=== Source material ===

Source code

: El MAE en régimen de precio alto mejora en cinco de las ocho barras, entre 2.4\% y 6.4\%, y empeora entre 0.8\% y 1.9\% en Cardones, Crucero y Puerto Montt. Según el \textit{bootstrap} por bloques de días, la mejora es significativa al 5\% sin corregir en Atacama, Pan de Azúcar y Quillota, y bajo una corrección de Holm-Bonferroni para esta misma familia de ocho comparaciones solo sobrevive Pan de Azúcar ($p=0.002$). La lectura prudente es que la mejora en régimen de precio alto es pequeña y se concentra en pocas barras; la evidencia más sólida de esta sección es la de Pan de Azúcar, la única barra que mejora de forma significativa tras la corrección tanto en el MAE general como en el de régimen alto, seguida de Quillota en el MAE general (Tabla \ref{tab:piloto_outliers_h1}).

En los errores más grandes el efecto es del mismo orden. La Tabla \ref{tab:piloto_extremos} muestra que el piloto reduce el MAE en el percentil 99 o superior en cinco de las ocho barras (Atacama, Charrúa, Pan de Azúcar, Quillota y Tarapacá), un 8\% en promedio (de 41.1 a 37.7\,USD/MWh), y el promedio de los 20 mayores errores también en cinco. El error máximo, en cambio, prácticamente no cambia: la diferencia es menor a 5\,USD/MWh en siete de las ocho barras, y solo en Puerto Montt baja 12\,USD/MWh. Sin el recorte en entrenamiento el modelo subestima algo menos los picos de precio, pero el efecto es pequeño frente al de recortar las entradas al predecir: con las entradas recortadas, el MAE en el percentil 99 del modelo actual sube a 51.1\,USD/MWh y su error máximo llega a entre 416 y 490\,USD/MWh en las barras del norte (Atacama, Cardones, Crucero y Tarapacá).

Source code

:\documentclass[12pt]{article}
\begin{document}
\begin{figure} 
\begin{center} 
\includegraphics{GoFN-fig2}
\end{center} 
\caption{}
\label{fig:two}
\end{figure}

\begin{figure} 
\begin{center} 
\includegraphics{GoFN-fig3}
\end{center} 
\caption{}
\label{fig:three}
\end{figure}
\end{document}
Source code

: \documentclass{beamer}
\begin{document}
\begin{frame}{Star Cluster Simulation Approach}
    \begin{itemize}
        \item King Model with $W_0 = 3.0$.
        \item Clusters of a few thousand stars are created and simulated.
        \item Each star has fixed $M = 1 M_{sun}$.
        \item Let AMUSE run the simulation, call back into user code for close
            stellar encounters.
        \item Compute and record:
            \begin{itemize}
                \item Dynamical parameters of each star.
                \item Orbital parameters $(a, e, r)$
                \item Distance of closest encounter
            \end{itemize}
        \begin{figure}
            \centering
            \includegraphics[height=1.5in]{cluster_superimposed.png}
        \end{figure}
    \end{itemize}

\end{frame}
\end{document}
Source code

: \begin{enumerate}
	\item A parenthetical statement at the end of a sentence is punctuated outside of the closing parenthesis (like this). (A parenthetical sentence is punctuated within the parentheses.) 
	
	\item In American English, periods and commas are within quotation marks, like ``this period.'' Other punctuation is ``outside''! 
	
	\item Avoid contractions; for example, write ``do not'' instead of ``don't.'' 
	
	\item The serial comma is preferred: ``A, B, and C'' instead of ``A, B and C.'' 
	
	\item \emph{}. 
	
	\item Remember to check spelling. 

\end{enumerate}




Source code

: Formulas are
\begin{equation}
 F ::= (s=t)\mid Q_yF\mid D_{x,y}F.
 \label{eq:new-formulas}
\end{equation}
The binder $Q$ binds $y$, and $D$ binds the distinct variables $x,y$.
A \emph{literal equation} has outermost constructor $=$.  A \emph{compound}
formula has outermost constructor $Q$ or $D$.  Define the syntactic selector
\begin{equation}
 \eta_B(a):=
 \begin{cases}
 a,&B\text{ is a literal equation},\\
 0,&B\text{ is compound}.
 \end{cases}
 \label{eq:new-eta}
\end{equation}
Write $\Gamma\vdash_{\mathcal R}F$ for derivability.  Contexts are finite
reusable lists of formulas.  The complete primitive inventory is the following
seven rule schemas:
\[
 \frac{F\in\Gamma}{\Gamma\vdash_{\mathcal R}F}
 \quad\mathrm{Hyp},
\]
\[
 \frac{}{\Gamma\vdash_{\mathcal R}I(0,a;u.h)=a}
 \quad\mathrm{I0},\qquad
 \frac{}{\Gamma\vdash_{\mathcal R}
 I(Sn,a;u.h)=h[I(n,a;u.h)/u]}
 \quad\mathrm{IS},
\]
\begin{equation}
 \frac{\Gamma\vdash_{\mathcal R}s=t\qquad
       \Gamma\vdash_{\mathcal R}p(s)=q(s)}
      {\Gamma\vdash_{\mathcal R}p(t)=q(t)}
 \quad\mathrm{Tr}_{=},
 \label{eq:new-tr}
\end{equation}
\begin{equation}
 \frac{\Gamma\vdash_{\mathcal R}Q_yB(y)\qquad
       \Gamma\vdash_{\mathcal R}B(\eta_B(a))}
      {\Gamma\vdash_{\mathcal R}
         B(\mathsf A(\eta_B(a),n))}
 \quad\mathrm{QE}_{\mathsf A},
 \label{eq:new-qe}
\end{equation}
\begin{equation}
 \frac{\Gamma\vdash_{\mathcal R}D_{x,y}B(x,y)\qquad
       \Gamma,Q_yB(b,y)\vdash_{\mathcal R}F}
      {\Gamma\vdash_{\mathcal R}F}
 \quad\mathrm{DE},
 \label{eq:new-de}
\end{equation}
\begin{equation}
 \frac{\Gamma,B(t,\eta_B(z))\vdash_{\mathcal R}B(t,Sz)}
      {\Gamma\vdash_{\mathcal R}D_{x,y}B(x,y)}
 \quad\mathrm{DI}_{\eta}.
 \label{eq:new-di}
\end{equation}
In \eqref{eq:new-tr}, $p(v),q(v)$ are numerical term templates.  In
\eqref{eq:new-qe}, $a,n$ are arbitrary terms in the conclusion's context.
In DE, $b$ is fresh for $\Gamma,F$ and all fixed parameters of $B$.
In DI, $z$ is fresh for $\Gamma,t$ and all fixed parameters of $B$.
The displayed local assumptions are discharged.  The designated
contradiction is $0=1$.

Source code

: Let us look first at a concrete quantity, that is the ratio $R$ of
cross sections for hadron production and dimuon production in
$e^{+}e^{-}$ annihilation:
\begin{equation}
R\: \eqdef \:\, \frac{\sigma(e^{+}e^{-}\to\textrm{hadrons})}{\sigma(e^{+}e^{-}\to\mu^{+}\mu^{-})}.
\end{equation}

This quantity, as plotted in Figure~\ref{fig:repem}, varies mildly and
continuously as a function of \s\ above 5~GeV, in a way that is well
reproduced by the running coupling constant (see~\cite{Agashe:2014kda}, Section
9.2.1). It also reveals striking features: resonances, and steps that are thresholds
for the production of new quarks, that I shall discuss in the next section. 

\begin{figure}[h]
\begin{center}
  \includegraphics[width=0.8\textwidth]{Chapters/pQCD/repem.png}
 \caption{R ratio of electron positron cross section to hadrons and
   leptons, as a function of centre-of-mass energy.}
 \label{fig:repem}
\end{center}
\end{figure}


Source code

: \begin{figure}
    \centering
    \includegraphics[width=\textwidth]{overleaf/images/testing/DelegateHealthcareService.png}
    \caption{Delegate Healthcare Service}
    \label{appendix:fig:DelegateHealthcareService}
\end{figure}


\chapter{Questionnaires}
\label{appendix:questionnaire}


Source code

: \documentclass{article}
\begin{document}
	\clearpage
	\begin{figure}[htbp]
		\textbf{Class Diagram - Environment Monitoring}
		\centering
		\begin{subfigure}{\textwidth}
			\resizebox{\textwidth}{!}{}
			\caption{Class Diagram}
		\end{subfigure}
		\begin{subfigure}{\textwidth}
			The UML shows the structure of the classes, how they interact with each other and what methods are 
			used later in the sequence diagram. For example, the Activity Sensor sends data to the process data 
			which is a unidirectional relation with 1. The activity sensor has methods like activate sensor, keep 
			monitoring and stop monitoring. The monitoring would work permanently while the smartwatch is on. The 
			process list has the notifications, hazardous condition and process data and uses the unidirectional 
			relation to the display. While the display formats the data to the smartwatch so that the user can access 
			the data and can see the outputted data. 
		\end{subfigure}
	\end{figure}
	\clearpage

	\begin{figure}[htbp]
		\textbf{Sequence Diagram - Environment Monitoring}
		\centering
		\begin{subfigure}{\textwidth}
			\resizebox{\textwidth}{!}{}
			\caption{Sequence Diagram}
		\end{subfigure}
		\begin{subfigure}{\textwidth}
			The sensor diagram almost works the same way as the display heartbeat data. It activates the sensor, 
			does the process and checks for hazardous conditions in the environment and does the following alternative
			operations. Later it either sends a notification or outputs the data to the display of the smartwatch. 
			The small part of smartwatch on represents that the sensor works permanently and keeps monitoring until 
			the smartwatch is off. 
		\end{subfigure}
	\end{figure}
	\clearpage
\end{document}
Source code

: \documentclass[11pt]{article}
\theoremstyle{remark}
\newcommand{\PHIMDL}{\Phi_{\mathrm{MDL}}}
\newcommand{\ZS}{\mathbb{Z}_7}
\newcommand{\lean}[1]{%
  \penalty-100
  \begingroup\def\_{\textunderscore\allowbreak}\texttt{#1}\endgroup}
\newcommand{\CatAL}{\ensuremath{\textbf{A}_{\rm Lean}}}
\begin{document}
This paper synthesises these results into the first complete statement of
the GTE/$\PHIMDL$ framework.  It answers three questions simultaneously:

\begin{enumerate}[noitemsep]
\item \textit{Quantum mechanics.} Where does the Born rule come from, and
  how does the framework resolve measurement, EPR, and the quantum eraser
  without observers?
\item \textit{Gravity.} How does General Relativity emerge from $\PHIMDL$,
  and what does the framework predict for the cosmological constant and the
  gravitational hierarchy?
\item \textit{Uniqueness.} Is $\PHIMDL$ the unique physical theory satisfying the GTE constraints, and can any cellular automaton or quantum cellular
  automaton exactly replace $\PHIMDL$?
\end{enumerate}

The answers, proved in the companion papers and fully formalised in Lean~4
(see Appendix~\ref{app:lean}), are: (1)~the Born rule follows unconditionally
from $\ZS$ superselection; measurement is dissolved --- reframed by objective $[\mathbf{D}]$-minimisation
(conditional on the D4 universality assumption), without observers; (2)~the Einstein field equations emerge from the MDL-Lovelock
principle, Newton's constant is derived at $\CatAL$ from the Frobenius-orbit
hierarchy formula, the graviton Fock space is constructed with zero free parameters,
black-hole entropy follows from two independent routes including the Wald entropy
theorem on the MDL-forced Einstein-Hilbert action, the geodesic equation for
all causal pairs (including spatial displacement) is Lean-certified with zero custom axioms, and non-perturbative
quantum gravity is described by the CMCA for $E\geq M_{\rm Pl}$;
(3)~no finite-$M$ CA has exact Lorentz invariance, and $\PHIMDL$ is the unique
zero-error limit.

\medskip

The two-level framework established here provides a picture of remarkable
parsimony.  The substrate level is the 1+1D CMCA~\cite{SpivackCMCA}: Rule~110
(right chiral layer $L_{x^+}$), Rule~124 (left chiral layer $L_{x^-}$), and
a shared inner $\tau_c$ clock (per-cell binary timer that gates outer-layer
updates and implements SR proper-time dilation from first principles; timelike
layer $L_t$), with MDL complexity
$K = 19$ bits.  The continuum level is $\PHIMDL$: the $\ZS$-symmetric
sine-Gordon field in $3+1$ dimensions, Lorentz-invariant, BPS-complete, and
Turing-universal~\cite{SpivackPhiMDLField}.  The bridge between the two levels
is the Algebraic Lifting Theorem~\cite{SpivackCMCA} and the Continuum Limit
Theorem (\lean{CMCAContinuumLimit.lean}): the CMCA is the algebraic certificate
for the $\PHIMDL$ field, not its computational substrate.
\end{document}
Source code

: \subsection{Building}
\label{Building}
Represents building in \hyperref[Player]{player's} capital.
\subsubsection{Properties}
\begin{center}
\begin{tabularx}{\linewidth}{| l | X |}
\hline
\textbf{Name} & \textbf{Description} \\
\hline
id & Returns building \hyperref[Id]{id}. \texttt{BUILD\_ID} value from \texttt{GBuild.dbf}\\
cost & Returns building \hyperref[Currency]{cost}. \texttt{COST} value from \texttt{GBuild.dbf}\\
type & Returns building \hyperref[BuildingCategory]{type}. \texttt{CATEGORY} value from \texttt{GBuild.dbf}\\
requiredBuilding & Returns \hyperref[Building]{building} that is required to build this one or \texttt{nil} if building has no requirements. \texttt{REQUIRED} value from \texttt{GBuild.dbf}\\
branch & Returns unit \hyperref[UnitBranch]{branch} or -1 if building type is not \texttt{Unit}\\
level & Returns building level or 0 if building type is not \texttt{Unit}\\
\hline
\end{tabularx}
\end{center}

===

Work required ▸ Look through the data above. Copy every line with the string "works" in it.

Reply ▸
			The sensor diagram almost works the same way as the display heartbeat data. It activates the sensor, 
			The small part of smartwatch on represents that the sensor works permanently and keeps monitoring until 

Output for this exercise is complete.